Molecule incident

(EU) Certain Market Data not Updating

Major Resolved View vendor source →

Molecule experienced a major incident on October 23, 2024 affecting Molecule Europe, lasting 5h 11m. The incident has been resolved; the full update timeline is below.

Started
Oct 23, 2024, 12:46 PM UTC
Resolved
Oct 23, 2024, 05:57 PM UTC
Duration
5h 11m
Detected by Pingoru
Oct 23, 2024, 12:46 PM UTC

Affected components

Molecule Europe

Update timeline

  1. investigating Oct 23, 2024, 12:46 PM UTC

    We are aware of an issue related to `user` market data updating correctly. We are investigating as a priority.

  2. resolved Oct 23, 2024, 05:57 PM UTC

    We have identified the root cause of this issue and have successfully updated and validated the impacted marks. The affected trades have been revalued. We will share details in a post-mortem soon. Thank you for your patience and understanding during this process.
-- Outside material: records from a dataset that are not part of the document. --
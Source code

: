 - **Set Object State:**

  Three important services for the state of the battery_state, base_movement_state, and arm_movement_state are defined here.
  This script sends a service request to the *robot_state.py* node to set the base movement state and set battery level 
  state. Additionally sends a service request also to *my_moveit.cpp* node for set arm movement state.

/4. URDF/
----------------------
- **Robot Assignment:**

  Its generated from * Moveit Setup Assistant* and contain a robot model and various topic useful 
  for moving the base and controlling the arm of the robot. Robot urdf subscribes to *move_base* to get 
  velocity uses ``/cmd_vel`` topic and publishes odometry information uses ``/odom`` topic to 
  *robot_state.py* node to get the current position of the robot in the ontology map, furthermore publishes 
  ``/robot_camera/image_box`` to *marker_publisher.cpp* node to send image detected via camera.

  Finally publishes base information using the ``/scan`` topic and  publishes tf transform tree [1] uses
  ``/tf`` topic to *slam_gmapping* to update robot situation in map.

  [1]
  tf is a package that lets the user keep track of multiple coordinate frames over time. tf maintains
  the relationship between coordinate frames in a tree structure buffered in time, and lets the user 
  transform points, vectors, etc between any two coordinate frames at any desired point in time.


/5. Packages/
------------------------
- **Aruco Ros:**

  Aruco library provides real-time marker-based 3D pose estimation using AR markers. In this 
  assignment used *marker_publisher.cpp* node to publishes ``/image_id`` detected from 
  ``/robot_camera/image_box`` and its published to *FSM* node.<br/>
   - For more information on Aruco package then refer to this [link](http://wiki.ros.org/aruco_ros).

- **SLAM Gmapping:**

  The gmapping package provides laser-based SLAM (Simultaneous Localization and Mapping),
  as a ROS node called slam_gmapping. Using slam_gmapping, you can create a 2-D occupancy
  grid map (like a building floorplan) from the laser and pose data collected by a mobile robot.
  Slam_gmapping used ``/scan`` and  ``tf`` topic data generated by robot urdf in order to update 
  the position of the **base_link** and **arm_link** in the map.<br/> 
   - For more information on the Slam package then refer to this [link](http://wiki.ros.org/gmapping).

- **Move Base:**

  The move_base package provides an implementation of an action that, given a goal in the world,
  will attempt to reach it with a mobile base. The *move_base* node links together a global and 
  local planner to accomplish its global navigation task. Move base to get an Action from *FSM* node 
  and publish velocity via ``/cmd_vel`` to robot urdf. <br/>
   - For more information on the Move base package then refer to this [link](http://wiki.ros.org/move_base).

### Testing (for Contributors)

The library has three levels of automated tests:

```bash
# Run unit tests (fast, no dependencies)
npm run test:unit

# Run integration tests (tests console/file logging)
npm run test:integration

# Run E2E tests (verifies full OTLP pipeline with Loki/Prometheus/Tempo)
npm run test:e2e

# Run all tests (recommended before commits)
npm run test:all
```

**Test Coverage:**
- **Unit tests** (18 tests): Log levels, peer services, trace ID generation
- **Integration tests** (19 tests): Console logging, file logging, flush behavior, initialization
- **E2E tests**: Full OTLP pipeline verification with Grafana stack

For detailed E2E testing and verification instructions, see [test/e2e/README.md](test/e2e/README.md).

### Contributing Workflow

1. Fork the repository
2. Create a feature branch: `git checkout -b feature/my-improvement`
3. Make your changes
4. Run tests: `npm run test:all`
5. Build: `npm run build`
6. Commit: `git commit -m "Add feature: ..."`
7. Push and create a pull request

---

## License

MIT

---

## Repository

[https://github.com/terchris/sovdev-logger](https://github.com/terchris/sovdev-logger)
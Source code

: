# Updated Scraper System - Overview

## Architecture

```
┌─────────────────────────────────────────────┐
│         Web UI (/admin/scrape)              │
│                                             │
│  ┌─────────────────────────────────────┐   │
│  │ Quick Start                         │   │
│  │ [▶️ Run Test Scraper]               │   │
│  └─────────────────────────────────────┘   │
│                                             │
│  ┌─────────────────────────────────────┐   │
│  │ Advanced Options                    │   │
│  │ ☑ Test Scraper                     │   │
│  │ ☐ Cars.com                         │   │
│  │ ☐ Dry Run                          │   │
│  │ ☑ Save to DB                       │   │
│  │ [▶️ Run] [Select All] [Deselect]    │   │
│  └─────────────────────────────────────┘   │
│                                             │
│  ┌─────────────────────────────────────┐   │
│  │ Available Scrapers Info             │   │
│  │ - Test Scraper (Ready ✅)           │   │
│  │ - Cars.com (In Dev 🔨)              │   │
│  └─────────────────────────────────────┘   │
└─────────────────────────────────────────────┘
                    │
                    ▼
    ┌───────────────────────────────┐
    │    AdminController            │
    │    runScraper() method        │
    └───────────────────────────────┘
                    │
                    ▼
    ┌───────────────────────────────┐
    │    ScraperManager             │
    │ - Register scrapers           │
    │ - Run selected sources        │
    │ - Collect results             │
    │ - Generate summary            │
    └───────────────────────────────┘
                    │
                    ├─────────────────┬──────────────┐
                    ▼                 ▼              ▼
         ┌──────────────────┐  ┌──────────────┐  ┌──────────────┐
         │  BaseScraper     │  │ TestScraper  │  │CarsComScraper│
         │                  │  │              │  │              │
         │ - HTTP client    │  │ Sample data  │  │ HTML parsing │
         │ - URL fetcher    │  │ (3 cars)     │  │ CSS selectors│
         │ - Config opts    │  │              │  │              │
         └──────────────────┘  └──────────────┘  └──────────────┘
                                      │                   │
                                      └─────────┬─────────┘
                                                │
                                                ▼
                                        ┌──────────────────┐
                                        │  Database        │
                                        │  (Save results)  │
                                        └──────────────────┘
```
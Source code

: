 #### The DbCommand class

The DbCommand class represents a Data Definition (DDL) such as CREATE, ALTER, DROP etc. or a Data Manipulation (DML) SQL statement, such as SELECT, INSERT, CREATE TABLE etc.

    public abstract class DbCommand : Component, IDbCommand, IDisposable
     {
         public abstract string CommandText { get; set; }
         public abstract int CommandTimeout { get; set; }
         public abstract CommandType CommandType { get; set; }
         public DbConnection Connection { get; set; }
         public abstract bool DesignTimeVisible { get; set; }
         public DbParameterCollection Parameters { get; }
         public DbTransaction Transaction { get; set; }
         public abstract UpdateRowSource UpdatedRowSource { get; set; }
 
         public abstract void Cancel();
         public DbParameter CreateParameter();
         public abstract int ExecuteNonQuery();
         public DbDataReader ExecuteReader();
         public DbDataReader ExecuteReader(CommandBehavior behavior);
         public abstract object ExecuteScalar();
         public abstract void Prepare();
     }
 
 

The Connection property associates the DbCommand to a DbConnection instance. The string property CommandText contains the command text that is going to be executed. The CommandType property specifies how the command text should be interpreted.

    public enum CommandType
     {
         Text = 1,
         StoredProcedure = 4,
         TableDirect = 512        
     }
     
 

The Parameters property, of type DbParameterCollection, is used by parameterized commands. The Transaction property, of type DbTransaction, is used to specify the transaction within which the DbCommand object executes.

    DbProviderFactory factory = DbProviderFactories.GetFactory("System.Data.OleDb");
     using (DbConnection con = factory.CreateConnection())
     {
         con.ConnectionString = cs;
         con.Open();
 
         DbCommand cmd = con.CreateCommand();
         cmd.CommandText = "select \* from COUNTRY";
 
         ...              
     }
  3. postmortem Oct 29, 2024, 01:26 AM UTC

    **Summary of Incident** On October 23, 2024, a system issue impacted the processing of specific background jobs in our European production environment. We apologize for any disruption this may have caused and thank you for your patience. **What happened?** After a hotfix deployment to address a prior incident, the workers responsible for processing job queues in our European production environment failed to resume operations, leading to delays and inaccuracies in market data updates. **Why?** The issue was due to a deployment anomaly. Background job processors did not automatically scale back up after a system update, a step typically handled by our automated scaling process. This error was isolated to the European environment. **Corrective/Preventive Actions** To mitigate this issue and prevent recurrence, we are implementing the following actions: * We are conducting further analysis to determine the precise cause of the workers' scaling error. * Additional monitoring and alerts will be implemented to verify worker scaling after each deployment. * We will review our deployment playbook to ensure confirmation of worker functionality post-deployment and ensure consistency across all environments. We sincerely appreciate your patience as we work to strengthen our systems' resilience and prevent similar disruptions in the future.